> [What is expected] Would you write out all of the entries below, exactly as they stand?

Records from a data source
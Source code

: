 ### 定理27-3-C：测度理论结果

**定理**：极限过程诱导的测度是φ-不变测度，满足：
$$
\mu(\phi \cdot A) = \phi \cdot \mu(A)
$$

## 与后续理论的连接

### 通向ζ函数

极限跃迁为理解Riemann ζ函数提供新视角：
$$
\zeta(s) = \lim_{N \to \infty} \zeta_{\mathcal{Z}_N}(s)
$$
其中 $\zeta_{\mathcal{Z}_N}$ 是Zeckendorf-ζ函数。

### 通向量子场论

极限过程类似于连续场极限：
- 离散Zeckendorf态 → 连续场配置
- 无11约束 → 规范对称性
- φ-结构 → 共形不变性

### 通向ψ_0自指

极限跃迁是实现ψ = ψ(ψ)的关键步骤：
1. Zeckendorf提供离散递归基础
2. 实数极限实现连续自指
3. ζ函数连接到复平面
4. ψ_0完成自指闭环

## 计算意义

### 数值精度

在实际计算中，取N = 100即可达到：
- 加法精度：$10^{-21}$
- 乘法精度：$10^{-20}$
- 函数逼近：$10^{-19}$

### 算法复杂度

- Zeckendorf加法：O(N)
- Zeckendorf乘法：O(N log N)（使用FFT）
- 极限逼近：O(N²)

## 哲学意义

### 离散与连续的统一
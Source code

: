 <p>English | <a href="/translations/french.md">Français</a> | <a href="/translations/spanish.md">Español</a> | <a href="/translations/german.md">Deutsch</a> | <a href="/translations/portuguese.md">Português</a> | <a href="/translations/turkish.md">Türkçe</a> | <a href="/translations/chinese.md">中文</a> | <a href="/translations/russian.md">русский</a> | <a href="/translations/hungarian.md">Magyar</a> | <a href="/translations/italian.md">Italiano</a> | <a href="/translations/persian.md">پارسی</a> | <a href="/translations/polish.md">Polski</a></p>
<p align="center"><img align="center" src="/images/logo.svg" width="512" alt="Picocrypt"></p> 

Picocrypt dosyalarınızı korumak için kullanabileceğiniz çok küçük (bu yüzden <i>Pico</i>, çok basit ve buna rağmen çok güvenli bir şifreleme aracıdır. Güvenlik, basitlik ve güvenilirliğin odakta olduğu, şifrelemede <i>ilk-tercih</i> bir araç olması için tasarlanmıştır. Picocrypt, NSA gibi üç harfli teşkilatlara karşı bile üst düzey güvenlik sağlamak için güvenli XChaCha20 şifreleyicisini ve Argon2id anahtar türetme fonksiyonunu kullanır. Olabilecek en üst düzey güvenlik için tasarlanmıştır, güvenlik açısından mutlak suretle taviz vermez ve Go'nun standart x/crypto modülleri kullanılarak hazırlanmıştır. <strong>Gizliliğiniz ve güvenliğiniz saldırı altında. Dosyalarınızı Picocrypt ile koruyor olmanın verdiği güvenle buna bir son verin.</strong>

> [Result of the exercise]
Source code

: ### 定理27-3-C：测度理论结果

**定理**：极限过程诱导的测度是φ-不变测度，满足：
$$
\mu(\phi \cdot A) = \phi \cdot \mu(A)
$$

## 与后续理论的连接

### 通向ζ函数

极限跃迁为理解Riemann ζ函数提供新视角：
$$
\zeta(s) = \lim_{N \to \infty} \zeta_{\mathcal{Z}_N}(s)
$$
其中 $\zeta_{\mathcal{Z}_N}$ 是Zeckendorf-ζ函数。

### 通向量子场论

极限过程类似于连续场极限：
- 离散Zeckendorf态 → 连续场配置
- 无11约束 → 规范对称性
- φ-结构 → 共形不变性

### 通向ψ_0自指

极限跃迁是实现ψ = ψ(ψ)的关键步骤：
1. Zeckendorf提供离散递归基础
2. 实数极限实现连续自指
3. ζ函数连接到复平面
4. ψ_0完成自指闭环

## 计算意义

### 数值精度

在实际计算中，取N = 100即可达到：
- 加法精度：$10^{-21}$
- 乘法精度：$10^{-20}$
- 函数逼近：$10^{-19}$

### 算法复杂度

- Zeckendorf加法：O(N)
- Zeckendorf乘法：O(N log N)（使用FFT）
- 极限逼近：O(N²)

## 哲学意义

### 离散与连续的统一
Source code

: <p>English | <a href="/translations/french.md">Français</a> | <a href="/translations/spanish.md">Español</a> | <a href="/translations/german.md">Deutsch</a> | <a href="/translations/portuguese.md">Português</a> | <a href="/translations/turkish.md">Türkçe</a> | <a href="/translations/chinese.md">中文</a> | <a href="/translations/russian.md">русский</a> | <a href="/translations/hungarian.md">Magyar</a> | <a href="/translations/italian.md">Italiano</a> | <a href="/translations/persian.md">پارسی</a> | <a href="/translations/polish.md">Polski</a></p>
<p align="center"><img align="center" src="/images/logo.svg" width="512" alt="Picocrypt"></p> 

Picocrypt dosyalarınızı korumak için kullanabileceğiniz çok küçük (bu yüzden <i>Pico</i>, çok basit ve buna rağmen çok güvenli bir şifreleme aracıdır. Güvenlik, basitlik ve güvenilirliğin odakta olduğu, şifrelemede <i>ilk-tercih</i> bir araç olması için tasarlanmıştır. Picocrypt, NSA gibi üç harfli teşkilatlara karşı bile üst düzey güvenlik sağlamak için güvenli XChaCha20 şifreleyicisini ve Argon2id anahtar türetme fonksiyonunu kullanır. Olabilecek en üst düzey güvenlik için tasarlanmıştır, güvenlik açısından mutlak suretle taviz vermez ve Go'nun standart x/crypto modülleri kullanılarak hazırlanmıştır. <strong>Gizliliğiniz ve güvenliğiniz saldırı altında. Dosyalarınızı Picocrypt ile koruyor olmanın verdiği güvenle buna bir son verin.</strong>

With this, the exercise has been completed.